In the genre of musical defilement, called technical death metal, standing out in any way is already an achievement in itself. Band after band shows up on stage to impress the crowd with their massive amount of musical knowledge and supposed brutality but ultimately fail. Sure, they can scream like banshees and keep the beat at the same time, but they fail to realize that being loud isn’t what makes a band unique. These bands rely on their ability to play as fast and as loud as possible; so much so that any sense of identity is lost in translation. With every band claiming to have the heaviest metal ever, the claims cancel each other out. Then again, that was before Those Whom the Gods Detest was released.
The first noticeable difference between Those Whom the Gods Detest and Nile’s past releases is the sound quality. Finally, The guitars do not sound like a two-year old trying to play the electric violin. As a result from the revamped sound quality, guitar notes and chords are easier to decipher, and the band sounds crystal clear. The most exciting news out of this, perhaps, is that the drums sound less like audible rape, and more like an actual drum set. While this is a cause for celebration, Nile has improved in so many other areas that the original celebration seems like a bonus prize found in a cereal box.
Karl Sanders’ (the lead vocalist and guitarist) solo albums has apparently changed the entire band. In ‘Kafir’, a vocalist that sounds as if he was snatched from Ancient Egypt, gives the starting track an atmosphere similar to Orphaned Land. Actual melody in a Nile album is a shock and could disturb hard-core technical death metal fans, but the end result is a refreshing, authentic experience. Instead of overly bombastic synthesized horns (as heard in ‘What Can Be Safely Written’ from their former album Ithyphallic) Nile’s Egyptian inspiration is used to create a dark atmosphere. ‘4th Arra of Dagon’ perfectly defines the album’s mood: the feeling that someone else is in the room.

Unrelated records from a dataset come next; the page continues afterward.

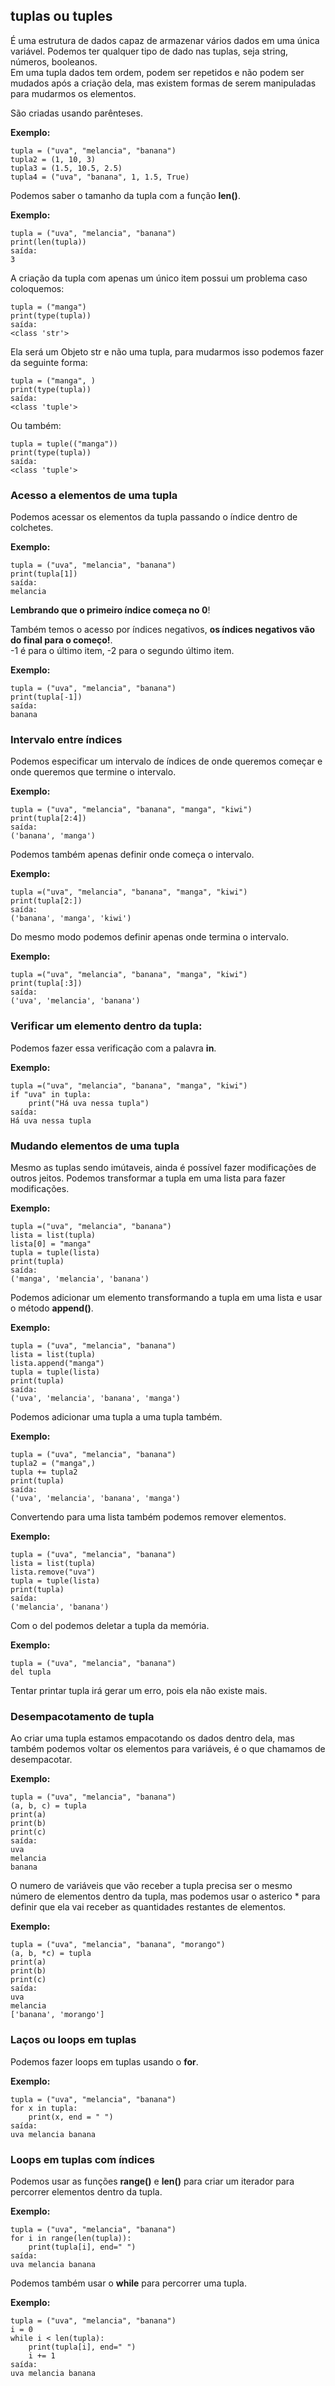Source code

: ## tuplas ou tuples

É uma estrutura de dados capaz de armazenar vários dados em uma única variável. Podemos ter qualquer tipo de dado nas tuplas, seja string, números, booleanos. <br>
Em uma tupla dados tem ordem, podem ser repetidos e não podem ser mudados após a criação dela, mas existem formas de serem manipuladas para mudarmos os elementos. <br>

São criadas usando parênteses.

**Exemplo:**

    tupla = ("uva", "melancia", "banana")
    tupla2 = (1, 10, 3)
    tupla3 = (1.5, 10.5, 2.5)
    tupla4 = ("uva", "banana", 1, 1.5, True)   

Podemos saber o tamanho da tupla com a função **len()**.

**Exemplo:**

    tupla = ("uva", "melancia", "banana")
    print(len(tupla))
    saída:
    3
    
A criação da tupla com apenas um único item possui um problema
caso coloquemos:

    tupla = ("manga")
    print(type(tupla))
    saída:
    <class 'str'>
    
Ela será um Objeto str e não uma tupla, para mudarmos isso podemos fazer da seguinte forma:

    tupla = ("manga", )
    print(type(tupla))
    saída:
    <class 'tuple'>
    
Ou também:
    
    tupla = tuple(("manga"))
    print(type(tupla))
    saída:
    <class 'tuple'>
    
### Acesso a elementos de uma tupla

Podemos acessar os elementos da tupla passando o índice dentro de colchetes.

**Exemplo:**

    tupla = ("uva", "melancia", "banana")
    print(tupla[1])
    saída:
    melancia

**Lembrando que o primeiro índice começa no 0**!

Também temos o acesso por índices negativos, **os índices negativos vão do final para o começo!**.<br>
-1 é para o último item, -2 para o segundo último item.

**Exemplo:**

    tupla = ("uva", "melancia", "banana")
    print(tupla[-1])
    saída:
    banana

### Intervalo entre índices

Podemos especificar um intervalo de índices de onde queremos começar e onde queremos que termine o intervalo.

**Exemplo:**

    tupla = ("uva", "melancia", "banana", "manga", "kiwi")
    print(tupla[2:4])
    saída:
    ('banana', 'manga')

Podemos também apenas definir onde começa o intervalo.

**Exemplo:**

    tupla =("uva", "melancia", "banana", "manga", "kiwi")
    print(tupla[2:])
    saída:
    ('banana', 'manga', 'kiwi')

Do mesmo modo podemos definir apenas onde termina o intervalo.

**Exemplo:**

    tupla =("uva", "melancia", "banana", "manga", "kiwi")
    print(tupla[:3])
    saída:
    ('uva', 'melancia', 'banana')

### Verificar um elemento dentro da tupla:

Podemos fazer essa verificação com a palavra **in**.

**Exemplo:**

    tupla =("uva", "melancia", "banana", "manga", "kiwi")
    if "uva" in tupla:
        print("Há uva nessa tupla")
    saída:
    Há uva nessa tupla

### Mudando elementos de uma tupla

Mesmo as tuplas sendo imútaveis, ainda é possível fazer modificações de outros jeitos.
Podemos transformar a tupla em uma lista para fazer modificações.

**Exemplo:**

    tupla =("uva", "melancia", "banana")
    lista = list(tupla)
    lista[0] = "manga"
    tupla = tuple(lista)
    print(tupla)
    saída:
    ('manga', 'melancia', 'banana')

Podemos adicionar um elemento transformando a tupla em uma lista e usar o método **append()**.

**Exemplo:**
    
    tupla = ("uva", "melancia", "banana")
    lista = list(tupla)
    lista.append("manga")
    tupla = tuple(lista)
    print(tupla)
    saída:
    ('uva', 'melancia', 'banana', 'manga')

Podemos adicionar uma tupla a uma tupla também.

**Exemplo:**

    tupla = ("uva", "melancia", "banana")
    tupla2 = ("manga",)
    tupla += tupla2
    print(tupla)
    saída:
    ('uva', 'melancia', 'banana', 'manga')

Convertendo para uma lista também podemos remover elementos.

**Exemplo:**
    
    tupla = ("uva", "melancia", "banana")
    lista = list(tupla)
    lista.remove("uva")
    tupla = tuple(lista)
    print(tupla)
    saída:
    ('melancia', 'banana')
    
Com o del podemos deletar a tupla da memória.

**Exemplo:**

    tupla = ("uva", "melancia", "banana")
    del tupla
    
Tentar printar tupla irá gerar um erro, pois ela não existe mais.

### Desempacotamento de tupla

Ao criar uma tupla estamos empacotando os dados dentro dela, mas também podemos voltar os elementos para variáveis, é o que chamamos de desempacotar.

**Exemplo:**

    tupla = ("uva", "melancia", "banana")
    (a, b, c) = tupla
    print(a)
    print(b)
    print(c)
    saída:
    uva
    melancia
    banana
    
O numero de variáveis que vão receber a tupla precisa ser o mesmo número de elementos dentro da tupla, mas podemos usar o asterico * para definir que ela vai receber as quantidades restantes de elementos.

**Exemplo:**

    tupla = ("uva", "melancia", "banana", "morango")
    (a, b, *c) = tupla
    print(a)
    print(b)
    print(c)
    saída:
    uva
    melancia
    ['banana', 'morango']
    
### Laços ou loops em tuplas

Podemos fazer loops em tuplas usando o **for**.

**Exemplo:**

    tupla = ("uva", "melancia", "banana")
    for x in tupla:
        print(x, end = " ")
    saída:
    uva melancia banana
    
### Loops em tuplas com índices

Podemos usar as funções **range()** e **len()** para criar um iterador para percorrer elementos dentro da tupla.

**Exemplo:**

    tupla = ("uva", "melancia", "banana")
    for i in range(len(tupla)):
        print(tupla[i], end=" ")
    saída:
    uva melancia banana
    
Podemos também usar o **while** para percorrer uma tupla.

**Exemplo:**

    tupla = ("uva", "melancia", "banana")
    i = 0
    while i < len(tupla):
        print(tupla[i], end=" ")
        i += 1
    saída:
    uva melancia banana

In Those Whom The Gods Detest, hapless victims are dragged deep into the catacombs of Nile where sheer terror awaits. With Egyptian instruments, chanting, and chord progressions being fully realized (and integrated) for the first time, Nile has created a mood shift. The guitars have never been heavier, as heard in ‘4th Arra of Dagon’: a dark, intense, 8:40 piece, with a slower tempo, skull-crushing guitars and pummeling drums. The never-ending, punishing guitars are not only brutally heavy, but they remind the listener that ‘4th Arra of Dagon’ isn’t the only song to show Nile’s massive improvements. In Nile’s former album, guitar and speed experimentation took place but often failed because the guitars sounded like garbled vomit. Now, Nile isn’t only relying on speed to shock the listener into submission. Nile can still stimulate (without using ridiculous speeds) the terror that the lost souls of Ancient Egypt are rising again.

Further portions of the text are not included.